**What to do**
Exclude the images, then return every line below exactly as written.

**Extracted records**
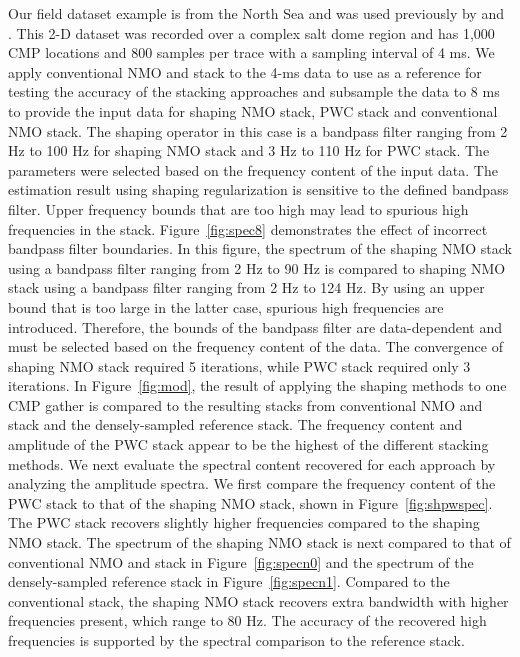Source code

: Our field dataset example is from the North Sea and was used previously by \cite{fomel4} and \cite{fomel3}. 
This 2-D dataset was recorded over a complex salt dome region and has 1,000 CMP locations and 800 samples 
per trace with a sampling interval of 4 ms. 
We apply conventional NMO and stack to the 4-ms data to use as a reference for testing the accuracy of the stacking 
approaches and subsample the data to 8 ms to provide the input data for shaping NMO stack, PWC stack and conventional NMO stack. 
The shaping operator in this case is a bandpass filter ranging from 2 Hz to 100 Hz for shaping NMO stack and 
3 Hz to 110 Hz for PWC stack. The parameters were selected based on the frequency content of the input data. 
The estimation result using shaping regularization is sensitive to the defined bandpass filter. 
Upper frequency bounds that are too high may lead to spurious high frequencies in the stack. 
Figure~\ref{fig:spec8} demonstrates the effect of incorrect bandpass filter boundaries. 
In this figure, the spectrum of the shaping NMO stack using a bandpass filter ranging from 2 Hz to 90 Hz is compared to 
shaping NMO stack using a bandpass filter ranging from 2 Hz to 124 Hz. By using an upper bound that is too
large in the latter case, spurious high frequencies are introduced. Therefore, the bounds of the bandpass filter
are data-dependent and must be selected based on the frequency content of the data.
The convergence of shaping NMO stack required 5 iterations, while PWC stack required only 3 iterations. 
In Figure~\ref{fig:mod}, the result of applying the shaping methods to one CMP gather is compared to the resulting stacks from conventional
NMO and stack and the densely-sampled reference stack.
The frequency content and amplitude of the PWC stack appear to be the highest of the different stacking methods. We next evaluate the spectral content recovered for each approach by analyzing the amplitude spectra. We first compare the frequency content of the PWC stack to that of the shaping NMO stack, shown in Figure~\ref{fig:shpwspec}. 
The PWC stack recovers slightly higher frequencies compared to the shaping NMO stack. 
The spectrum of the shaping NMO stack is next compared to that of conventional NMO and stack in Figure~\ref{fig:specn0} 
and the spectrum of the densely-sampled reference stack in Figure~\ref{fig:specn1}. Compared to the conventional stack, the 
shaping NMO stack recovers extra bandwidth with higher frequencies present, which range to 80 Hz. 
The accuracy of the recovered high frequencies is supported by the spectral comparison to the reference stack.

**Response area**
Source code

: Our field dataset example is from the North Sea and was used previously by \cite{fomel4} and \cite{fomel3}. 
This 2-D dataset was recorded over a complex salt dome region and has 1,000 CMP locations and 800 samples 
per trace with a sampling interval of 4 ms. 
We apply conventional NMO and stack to the 4-ms data to use as a reference for testing the accuracy of the stacking 
approaches and subsample the data to 8 ms to provide the input data for shaping NMO stack, PWC stack and conventional NMO stack. 
The shaping operator in this case is a bandpass filter ranging from 2 Hz to 100 Hz for shaping NMO stack and 
3 Hz to 110 Hz for PWC stack. The parameters were selected based on the frequency content of the input data. 
The estimation result using shaping regularization is sensitive to the defined bandpass filter. 
Upper frequency bounds that are too high may lead to spurious high frequencies in the stack. 
Figure~\ref{fig:spec8} demonstrates the effect of incorrect bandpass filter boundaries. 
In this figure, the spectrum of the shaping NMO stack using a bandpass filter ranging from 2 Hz to 90 Hz is compared to 
shaping NMO stack using a bandpass filter ranging from 2 Hz to 124 Hz. By using an upper bound that is too
large in the latter case, spurious high frequencies are introduced. Therefore, the bounds of the bandpass filter
are data-dependent and must be selected based on the frequency content of the data.
The convergence of shaping NMO stack required 5 iterations, while PWC stack required only 3 iterations. 
In Figure~\ref{fig:mod}, the result of applying the shaping methods to one CMP gather is compared to the resulting stacks from conventional
NMO and stack and the densely-sampled reference stack.
The frequency content and amplitude of the PWC stack appear to be the highest of the different stacking methods. We next evaluate the spectral content recovered for each approach by analyzing the amplitude spectra. We first compare the frequency content of the PWC stack to that of the shaping NMO stack, shown in Figure~\ref{fig:shpwspec}. 
The PWC stack recovers slightly higher frequencies compared to the shaping NMO stack. 
The spectrum of the shaping NMO stack is next compared to that of conventional NMO and stack in Figure~\ref{fig:specn0} 
and the spectrum of the densely-sampled reference stack in Figure~\ref{fig:specn1}. Compared to the conventional stack, the 
shaping NMO stack recovers extra bandwidth with higher frequencies present, which range to 80 Hz. 
The accuracy of the recovered high frequencies is supported by the spectral comparison to the reference stack.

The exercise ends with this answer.